Lights will guide you home: Turner at Calais #1

Calais, an illustration to Walter Scott’s ‘Tales of a Grandfather’, i.e. Calais Harbour, with the church of Notre Dame, Tour du Guet, Hotel de Ville and Porte de Mer, c.1834
Watercolour vignette, image approx 152 x 102 mm, on sheet, 444 x 345 mm
France, Calais, Musee du Calais
Image Sotheby’s 8 June 1999, lot 25

This article considers a Turner watercolour of Calais. It was engraved in 1836 for a volume of Prose Works of Sir Walter Scott. In its published form it is tiny. The whole volume is less than seven inches high, and the image is less than three inches across. The watercolour is barely larger than the engraving. Hardly anyone these days has the patience or perhaps the eye-strength to peer into such works. Yet, in its time this was a visual sensation. Today, such things are almost invisible in the hubbub and hurly-burly of visual culture. Generally, however, it is not the largest fruit that tastes sweeter. So even in the midst of all this commotion it seems worth signalling a work in which huge scope can be discovered within almost laughably confined dimensions.

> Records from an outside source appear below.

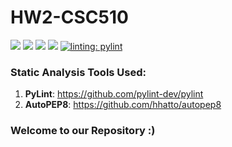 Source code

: # HW2-CSC510

<img src="https://img.shields.io/badge/Language-Python-yellow" />  <img src="https://img.shields.io/badge/Platform-Linux-blue" /> <img src="https://github.com/SoftwareEngNoobs/HW1-CSC510/actions/workflows/python-app.yml/badge.svg" />  <img src="https://img.shields.io/badge/License-MIT-green.svg" href="https://opensource.org/licenses/MIT" /> 
[![linting: pylint](https://img.shields.io/badge/linting-pylint-orange)](https://github.com/pylint-dev/pylint)

### Static Analysis Tools Used:
1. <strong>PyLint</strong>: https://github.com/pylint-dev/pylint
2. <strong>AutoPEP8</strong>: https://github.com/hhatto/autopep8

### Welcome to our Repository :)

Calais, an illustration to Walter Scott’s ‘Tales of a Grandfather’, 1836
Engraved by J Horsburgh after J.M.W.Turner
Steel engraving approx 103 x 70 mm
Private Collection
Photograph by Professor David Hill

The subject is the view across the old harbour of Calais: To the left is the spire of the church of Notre Dame; below is the Colonne Louis XVIII; in the centre is the Tour du Guet; to the right the belfry of the former Hotel de Ville, and to the right, the former Porte de Mer.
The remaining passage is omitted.